How many book clubs have you been in? C’mon, I could have asked if you’ve been in a book club, but you’re reading this blog. The jig is up. You’re a book club person, am I right? Book clubs are nerd fests, which is why I love them. As a librarian, I’m the ultimate nerd (pushes glasses up on nose). I’m someone who would probably start a book club, which I may or may not have done in the past. That book club might have ended because I had a second child and gave in to the fact that as a working mom with two small children, I was useless after 7:00 pm.

Flash forward three years, and guess what? I joined a book club! Shocking, I know.

At our first (and thus far only) book club meeting, I found myself feeling a bit of pressure. Lady librarian better have some cool recommendations on hand. Don’t worry, I have an excuse why I came to the first meeting without even a cheese plate. As a school librarian, I needed to be ready to recommend books to kids. As a writer of young adult fiction, I wanted to read comp titles. Basically, I have spent six years exclusively reading children’s and young adult novels (with a few exceptions). Therefore, the recommendation well was pretty dry.
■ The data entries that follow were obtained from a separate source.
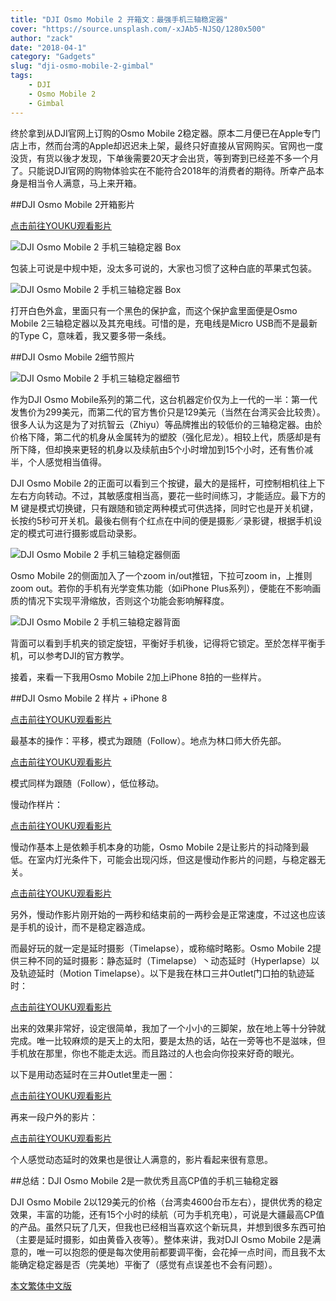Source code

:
 ```yaml
---
title: "DJI Osmo Mobile 2 开箱文：最强手机三轴稳定器"
cover: "https://source.unsplash.com/-xJAb5-NJSQ/1280x500"
author: "zack"
date: "2018-04-1"
category: "Gadgets"
slug: "dji-osmo-mobile-2-gimbal"
tags:
    - DJI
    - Osmo Mobile 2
    - Gimbal
---
```

终於拿到从DJI官网上订购的Osmo Mobile 2稳定器。原本二月便已在Apple专门店上市，然而台湾的Apple却迟迟未上架，最终只好直接从官网购买。官网也一度没货，有货以後才发现，下单後需要20天才会出货，等到寄到已经差不多一个月了。只能说DJI官网的购物体验实在不能符合2018年的消费者的期待。所幸产品本身是相当令人满意，马上来开箱。
<!--more-->

##DJI Osmo Mobile 2开箱影片

[点击前往YOUKU观看影片](http://v.youku.com/v_show/id_XMzUxMTE4MTM3Mg==.html)

![DJI Osmo Mobile 2 手机三轴稳定器 Box](dji-osmo-mobile-2-gimbal.jpg)

包装上可说是中规中矩，没太多可说的，大家也习惯了这种白底的苹果式包装。


![DJI Osmo Mobile 2 手机三轴稳定器 Box](osmo-mobile-2-gimbal-box.png)

打开白色外盒，里面只有一个黑色的保护盒，而这个保护盒里面便是Osmo Mobile 2三轴稳定器以及其充电线。可惜的是，充电线是Micro USB而不是最新的Type C，意味着，我又要多带一条线。

##DJI Osmo Mobile 2细节照片

![DJI Osmo Mobile 2 手机三轴稳定器细节](dji-osmo-mobile-2-gimbal-front.jpg)

作为DJI Osmo Mobile系列的第二代，这台机器定价仅为上一代的一半：第一代发售价为299美元，而第二代的官方售价只是129美元（当然在台湾买会比较贵）。很多人认为这是为了对抗智云（Zhiyu）等品牌推出的较低价的三轴稳定器。由於价格下降，第二代的机身从金属转为的塑胶（强化尼龙）。相较上代，质感却是有所下降，但却换来更轻的机身以及续航由5个小时增加到15个小时，还有售价减半，个人感觉相当值得。

DJI Osmo Mobile 2的正面可以看到三个按键，最大的是摇杆，可控制相机往上下左右方向转动。不过，其敏感度相当高，要花一些时间练习，才能适应。最下方的 M 键是模式切换键，只有跟随和锁定两种模式可供选择，同时它也是开关机键，长按约5秒可开关机。最後右侧有个红点在中间的便是摄影／录影键，根据手机设定的模式可进行摄影或启动录影。

![DJI Osmo Mobile 2 手机三轴稳定器侧面](dji-osmo-mobile-2-gimbal-side.jpg)

Osmo Mobile 2的侧面加入了一个zoom in/out推钮，下拉可zoom in，上推则zoom out。若你的手机有光学变焦功能（如iPhone Plus系列），便能在不影响画质的情况下实现平滑缩放，否则这个功能会影响解释度。

![DJI Osmo Mobile 2 手机三轴稳定器背面](dji-osmo-mobile-2-gimbal-back.jpg)

背面可以看到手机夹的锁定旋钮，平衡好手机後，记得将它锁定。至於怎样平衡手机，可以参考DJI的官方教学。

接着，来看一下我用Osmo Mobile 2加上iPhone 8拍的一些样片。

##DJI Osmo Mobile 2 样片 + iPhone 8

[点击前往YOUKU观看影片](http://player.youku.com/embed/XMzUxMTE5MzA4OA==)

最基本的操作：平移，模式为跟随（Follow）。地点为林口师大侨先部。

[点击前往YOUKU观看影片](http://player.youku.com/embed/XMzUxMTIwMDYwMA==)

模式同样为跟随（Follow），低位移动。

慢动作样片：

[点击前往YOUKU观看影片](http://player.youku.com/embed/XMzUxMTIwMzI2OA==)

慢动作基本上是依赖手机本身的功能，Osmo Mobile 2是让影片的抖动降到最低。在室内灯光条件下，可能会出现闪烁，但这是慢动作影片的问题，与稳定器无关。

[点击前往YOUKU观看影片](http://player.youku.com/embed/XMzUxMTIxODgwNA==)

另外，慢动作影片刚开始的一两秒和结束前的一两秒会是正常速度，不过这也应该是手机的设计，而不是稳定器造成。

而最好玩的就一定是延时摄影（Timelapse），或称缩时略影。Osmo Mobile 2提供三种不同的延时摄影：静态延时（Timelapse）丶动态延时（Hyperlapse）以及轨迹延时（Motion Timelapse）。以下是我在林口三井Outlet门口拍的轨迹延时：

[点击前往YOUKU观看影片](http://player.youku.com/embed/XMzUxMTIyNDE1Ng==)

出来的效果非常好，设定很简单，我加了一个小小的三脚架，放在地上等十分钟就完成。唯一比较麻烦的是天上的太阳，要是太热的话，站在一旁等也不是滋味，但手机放在那里，你也不能走太远。而且路过的人也会向你投来好奇的眼光。

以下是用动态延时在三井Outlet里走一圈：

[点击前往YOUKU观看影片](http://player.youku.com/embed/XMzUxMTI1OTg2MA==)

再来一段户外的影片：

[点击前往YOUKU观看影片](http://player.youku.com/embed/XMzUxMTI1MDgzMg==)

个人感觉动态延时的效果也是很让人满意的，影片看起来很有意思。

##总结：DJI Osmo Mobile 2是一款优秀且高CP值的手机三轴稳定器

DJI Osmo Mobile 2以129美元的价格（台湾卖4600台币左右），提供优秀的稳定效果，丰富的功能，还有15个小时的续航（可为手机充电），可说是大疆最高CP值的产品。虽然只玩了几天，但我也已经相当喜欢这个新玩具，并想到很多东西可拍（主要是延时摄影，如由黄昏入夜等）。整体来讲，我对DJI Osmo Mobile 2是满意的，唯一可以抱怨的便是每次使用前都要调平衡，会花掉一点时间，而且我不太能确定稳定器是否（完美地）平衡了（感觉有点误差也不会有问题）。

[本文繁体中文版](https://nodejust.com/dji-osmo-mobile-2-gimbal-unbox/)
As another book club member was fumbling to find a list she had on her phone, I finally came up with a possible title. I’d read an interview with a writer on Cup of Jo. The interview was about health and beauty, I’ll admit, but I later saw the writer’s new book in my beloved local bookstore and read the jacket. It piqued my interest because the setting was Brooklyn and the story sounded modern and humorous. When I suggested it to the clubbers, they jumped on it. Modern Lovers by Emma Straub, sounds great! Gulp. I hoped I hadn’t led them astray.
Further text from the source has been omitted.